General characteristics
- Type: Minelayer
- Displacement: 397 t (391 long tons) standard
- Length: 43 m (141 ft 1 in)
- Beam: 7.5 m (24 ft 7 in)
- Draught: 3 m (9 ft 10 in)
- Installed power: 360 hp (270 kW)
- Propulsion: 1 × Triple expansion
- Speed: 10 knots (19 km/h; 12 mph)
- Complement: 26
- Armament: 1 × 7.5 cm (3.0 in) cannon; 2 x 12.7 mm (0.50 in) machine gun; 30 Mines;

= HNLMS Bangkalan =

HNLMS Bangkalan was originally the tug Willem van Braam serving the Government Navy.

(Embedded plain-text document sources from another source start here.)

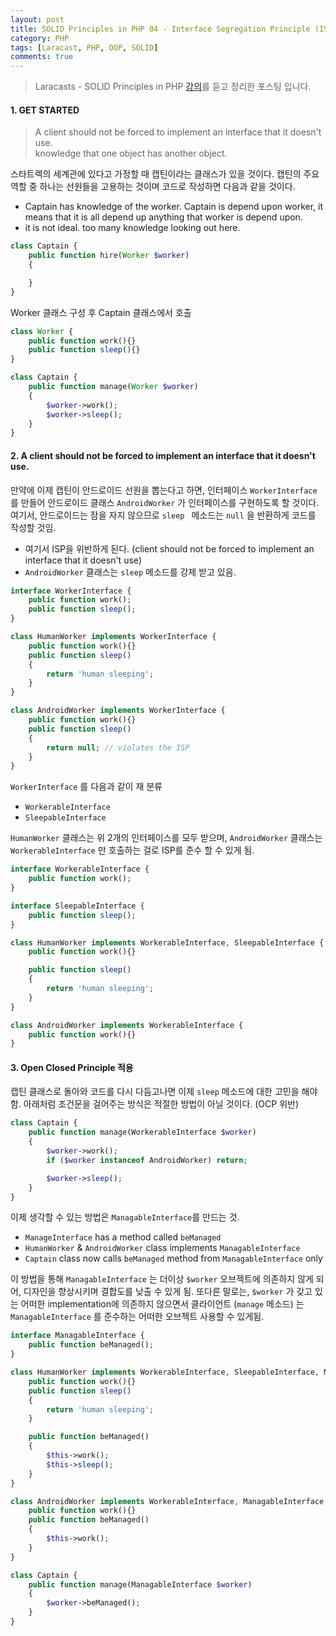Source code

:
 ```yaml
---
layout: post
title: SOLID Principles in PHP 04 - Interface Segregation Principle (ISP)
category: PHP
tags: [Laracast, PHP, OOP, SOLID]
comments: true
---
```


> Laracasts - SOLID Principles in PHP [강의](https://laracasts.com/series/solid-principles-in-php)를 듣고 정리한 포스팅 입니다.

#### 1. GET STARTED

> A client should not be forced to implement an interface that it doesn't use.  
> knowledge that one object has another object.

스타트렉의 세계관에 있다고 가정할 때 캡틴이라는 클래스가 있을 것이다. 캡틴의 주요 역할 중 하나는 선원들을 고용하는 것이며 코드로 작성하면 다음과 같을 것이다.

- Captain has knowledge of the worker. Captain is depend upon worker, it means that it is all depend up anything that worker is depend upon.
- it is not ideal. too many knowledge looking out here.

```php
class Captain {
    public function hire(Worker $worker)
    {

    }
}
```



Worker 클래스 구성 후 Captain 클래스에서 호출

```php
class Worker {
    public function work(){}
    public function sleep(){}
}

class Captain {
    public function manage(Worker $worker)
    {
        $worker->work();
        $worker->sleep();
    }
}
```



#### 2. A client should not be forced to implement an interface that it doesn't use.  

만약에 이제 캡틴이 안드로이드 선원을 뽑는다고 하면, 인터페이스 `WorkerInterface` 를 만들어 안드로이드 클래스 `AndroidWorker` 가 인터페이스를 구현하도록 할 것이다. 여기서, 안드로이드는 잠을 자지 않으므로 `sleep ` 메소드는 `null` 을 반환하게 코드를 작성할 것임. 

- 여기서 ISP을 위반하게 된다. (client should not be forced to implement an interface that it doesn't use)
- `AndroidWorker`  클래스는 `sleep` 메소드를 강제 받고 있음.

```php
interface WorkerInterface {
    public function work();
    public function sleep();
}

class HumanWorker implements WorkerInterface {
    public function work(){}
    public function sleep()
    {
        return 'human sleeping';
    }
}

class AndroidWorker implements WorkerInterface {
    public function work(){}
    public function sleep()
    {
        return null; // violates the ISP
    }
}
```



`WorkerInterface` 를 다음과 같이 재 분류

-  `WorkerableInterface`  
-  `SleepableInterface` 

 `HumanWorker`  클래스는 위 2개의 인터페이스를 모두 받으며, `AndroidWorker` 클래스는 `WorkerableInterface` 만 호출하는 걸로 ISP를 준수 할 수 있게 됨.

```php
interface WorkerableInterface {
    public function work();
}

interface SleepableInterface {
    public function sleep();
}

class HumanWorker implements WorkerableInterface, SleepableInterface {
    public function work(){}

    public function sleep()
    {
        return 'human sleeping';
    }
}

class AndroidWorker implements WorkerableInterface {
    public function work(){}
}
```



#### 3. Open Closed Principle 적용

캡틴 클래스로 돌아와 코드를 다시 다듬고나면 이제 `sleep` 메소드에 대한 고민을 해야함. 아래처럼 조건문을 걸어주는 방식은 적절한 방법이 아닐 것이다. (OCP 위반)

```php
class Captain {
    public function manage(WorkerableInterface $worker)
    {
        $worker->work();
        if ($worker instanceof AndroidWorker) return;

        $worker->sleep();
    }
}
```



이제 생각할 수 있는 방법은 `ManagableInterface`를 만드는 것.

- `ManageInterface` has a method called `beManaged`
- `HumanWorker` & `AndroidWorker` class implements `ManagableInterface`
- `Captain` class now calls `beManaged` method from `ManagableInterface` only 

이 방법을 통해 `ManagableInterface`  는 더이상 `$worker` 오브젝트에 의존하지 않게 되어, 디자인을 향상시키며 결합도를 낮출 수 있게 됨. 또다른 말로는, `$worker` 가 갖고 있는 어떠한 implementation에 의존하지 않으면서 클라이언트 (`manage` 메소드) 는 `ManagableInterface` 를 준수하는 어떠한 오브젝트 사용할 수 있게됨.

```php
interface ManagableInterface {
    public function beManaged();
}

class HumanWorker implements WorkerableInterface, SleepableInterface, ManagableInterface {
    public function work(){}
    public function sleep()
    {
        return 'human sleeping';
    }

    public function beManaged()
    {
        $this->work();
        $this->sleep();
    }
}

class AndroidWorker implements WorkerableInterface, ManagableInterface {
    public function work(){}
    public function beManaged()
    {
        $this->work();
    }
}

class Captain {
    public function manage(ManagableInterface $worker)
    {
        $worker->beManaged();
    }
}
```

She would be renamed to Hydrograaf in the late 1920s or early 1930s after which she would serve as an ocean research vessel. She would be renamed again in 1935 to Bangkalan and be militarized in 1939 by the Government Navy itself. She would be commandeered by the Royal Netherlands Navy upon the start of the Pacific theatre of World War II.

==Service history==
HNLMS Bangkalan would be converted to minelayer at the Marine Etablissement in Surabaya in early 1942. She would ultimately meet her fate there as she was not able to leave in time before the fall of Java, trapping her causing her to be scuttled by her own crew on 2 March 1942.